Task details -
State only how many lines of the records contain the string "mathscr".
(Available data begins)
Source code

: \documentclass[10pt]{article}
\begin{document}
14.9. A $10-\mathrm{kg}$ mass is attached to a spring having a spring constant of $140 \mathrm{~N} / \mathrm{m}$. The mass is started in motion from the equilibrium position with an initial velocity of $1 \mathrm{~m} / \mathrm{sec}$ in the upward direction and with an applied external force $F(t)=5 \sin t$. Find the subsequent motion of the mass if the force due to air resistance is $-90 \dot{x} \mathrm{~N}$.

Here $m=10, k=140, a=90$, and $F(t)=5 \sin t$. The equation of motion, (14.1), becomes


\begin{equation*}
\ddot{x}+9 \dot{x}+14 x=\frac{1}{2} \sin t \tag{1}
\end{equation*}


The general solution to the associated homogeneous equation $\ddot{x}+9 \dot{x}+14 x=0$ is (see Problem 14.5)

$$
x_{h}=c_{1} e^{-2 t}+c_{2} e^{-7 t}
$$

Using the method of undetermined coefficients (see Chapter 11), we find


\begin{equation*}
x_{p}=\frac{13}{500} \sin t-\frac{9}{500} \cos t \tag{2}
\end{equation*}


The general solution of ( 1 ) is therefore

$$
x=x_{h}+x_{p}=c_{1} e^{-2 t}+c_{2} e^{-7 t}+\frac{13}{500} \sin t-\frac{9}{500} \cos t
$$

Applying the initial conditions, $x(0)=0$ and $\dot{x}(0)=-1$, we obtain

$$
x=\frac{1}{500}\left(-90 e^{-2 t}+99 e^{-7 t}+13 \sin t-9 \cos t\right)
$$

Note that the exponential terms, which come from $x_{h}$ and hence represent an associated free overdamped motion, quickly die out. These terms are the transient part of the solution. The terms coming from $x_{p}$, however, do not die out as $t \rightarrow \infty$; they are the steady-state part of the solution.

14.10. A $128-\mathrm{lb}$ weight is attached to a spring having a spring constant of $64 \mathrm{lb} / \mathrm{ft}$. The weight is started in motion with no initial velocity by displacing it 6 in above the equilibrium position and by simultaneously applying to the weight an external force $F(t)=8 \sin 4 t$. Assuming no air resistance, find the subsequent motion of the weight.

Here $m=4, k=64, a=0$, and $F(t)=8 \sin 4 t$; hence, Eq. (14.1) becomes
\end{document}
(Available data ends)
(Available data begins)
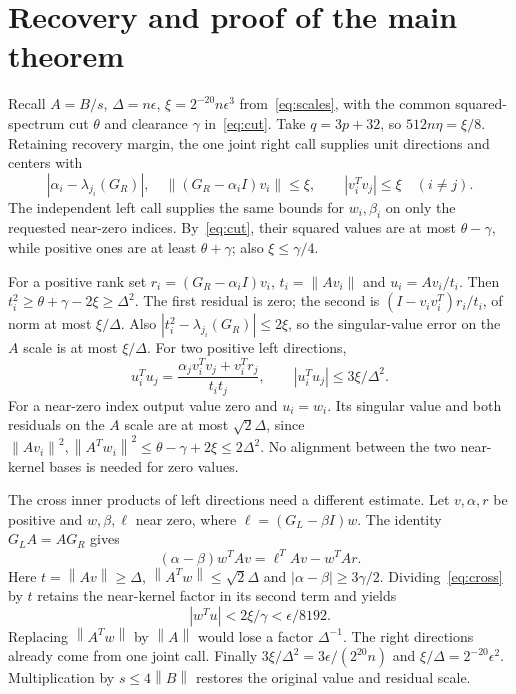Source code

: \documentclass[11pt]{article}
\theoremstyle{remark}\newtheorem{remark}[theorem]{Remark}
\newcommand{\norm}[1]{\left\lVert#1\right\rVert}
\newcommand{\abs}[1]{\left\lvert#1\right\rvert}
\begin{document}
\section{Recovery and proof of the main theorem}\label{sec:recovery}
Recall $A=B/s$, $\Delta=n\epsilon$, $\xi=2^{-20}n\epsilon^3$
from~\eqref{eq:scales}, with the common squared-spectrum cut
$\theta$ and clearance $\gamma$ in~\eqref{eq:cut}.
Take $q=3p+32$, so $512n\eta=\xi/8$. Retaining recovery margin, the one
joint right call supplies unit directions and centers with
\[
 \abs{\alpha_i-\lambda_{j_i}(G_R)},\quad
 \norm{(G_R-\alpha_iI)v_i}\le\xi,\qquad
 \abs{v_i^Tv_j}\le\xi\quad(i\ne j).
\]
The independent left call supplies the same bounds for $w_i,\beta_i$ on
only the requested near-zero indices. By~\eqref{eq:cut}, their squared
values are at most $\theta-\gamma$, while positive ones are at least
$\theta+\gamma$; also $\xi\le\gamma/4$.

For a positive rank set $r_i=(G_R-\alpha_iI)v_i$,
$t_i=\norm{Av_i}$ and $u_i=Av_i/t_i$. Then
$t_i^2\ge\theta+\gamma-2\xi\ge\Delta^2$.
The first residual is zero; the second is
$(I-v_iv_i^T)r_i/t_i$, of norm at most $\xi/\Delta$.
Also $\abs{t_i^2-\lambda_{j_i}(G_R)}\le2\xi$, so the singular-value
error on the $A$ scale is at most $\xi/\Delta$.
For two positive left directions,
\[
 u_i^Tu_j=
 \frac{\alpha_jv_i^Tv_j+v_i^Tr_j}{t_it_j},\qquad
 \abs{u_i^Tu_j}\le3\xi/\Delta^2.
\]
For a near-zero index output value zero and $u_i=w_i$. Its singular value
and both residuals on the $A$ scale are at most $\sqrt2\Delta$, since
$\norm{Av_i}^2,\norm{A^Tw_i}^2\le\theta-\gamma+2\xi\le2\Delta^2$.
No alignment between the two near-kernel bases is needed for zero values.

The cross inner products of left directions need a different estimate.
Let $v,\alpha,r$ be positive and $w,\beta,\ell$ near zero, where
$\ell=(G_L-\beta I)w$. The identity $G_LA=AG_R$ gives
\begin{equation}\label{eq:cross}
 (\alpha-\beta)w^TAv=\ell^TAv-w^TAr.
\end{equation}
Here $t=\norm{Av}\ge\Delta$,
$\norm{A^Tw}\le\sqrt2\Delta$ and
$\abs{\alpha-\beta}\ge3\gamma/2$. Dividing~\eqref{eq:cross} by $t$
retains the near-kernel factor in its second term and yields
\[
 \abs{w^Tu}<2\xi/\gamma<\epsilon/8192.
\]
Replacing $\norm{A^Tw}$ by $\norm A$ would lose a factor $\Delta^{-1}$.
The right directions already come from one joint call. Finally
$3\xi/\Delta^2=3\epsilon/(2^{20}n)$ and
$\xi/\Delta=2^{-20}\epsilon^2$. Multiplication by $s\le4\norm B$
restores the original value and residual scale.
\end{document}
(Available data ends)
(Available data begins)
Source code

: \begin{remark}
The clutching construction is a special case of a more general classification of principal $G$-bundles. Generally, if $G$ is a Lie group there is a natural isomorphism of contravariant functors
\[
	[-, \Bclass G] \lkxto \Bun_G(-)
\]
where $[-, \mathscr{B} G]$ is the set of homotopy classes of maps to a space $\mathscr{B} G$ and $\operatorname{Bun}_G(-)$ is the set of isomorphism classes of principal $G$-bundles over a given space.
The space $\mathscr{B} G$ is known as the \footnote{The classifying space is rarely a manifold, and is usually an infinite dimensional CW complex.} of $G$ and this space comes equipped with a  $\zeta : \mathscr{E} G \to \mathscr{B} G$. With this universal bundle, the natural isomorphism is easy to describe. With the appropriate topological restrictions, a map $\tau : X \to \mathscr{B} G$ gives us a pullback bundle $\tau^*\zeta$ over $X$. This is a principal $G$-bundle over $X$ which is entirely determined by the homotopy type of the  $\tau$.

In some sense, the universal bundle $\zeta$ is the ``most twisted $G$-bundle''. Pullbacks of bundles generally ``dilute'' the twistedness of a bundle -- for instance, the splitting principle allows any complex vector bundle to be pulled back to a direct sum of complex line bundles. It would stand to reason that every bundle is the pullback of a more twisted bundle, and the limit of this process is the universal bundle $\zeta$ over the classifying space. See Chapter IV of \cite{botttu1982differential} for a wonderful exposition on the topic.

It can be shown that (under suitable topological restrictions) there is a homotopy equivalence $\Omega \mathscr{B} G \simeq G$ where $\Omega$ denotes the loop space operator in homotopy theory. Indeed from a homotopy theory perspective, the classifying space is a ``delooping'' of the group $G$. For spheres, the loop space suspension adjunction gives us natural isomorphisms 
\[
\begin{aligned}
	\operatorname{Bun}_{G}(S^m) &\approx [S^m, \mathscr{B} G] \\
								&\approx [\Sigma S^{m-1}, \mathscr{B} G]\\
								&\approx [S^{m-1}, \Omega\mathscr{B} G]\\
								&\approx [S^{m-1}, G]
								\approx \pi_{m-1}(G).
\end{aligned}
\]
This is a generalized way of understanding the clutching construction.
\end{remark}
(Available data ends)
Exercise response -
6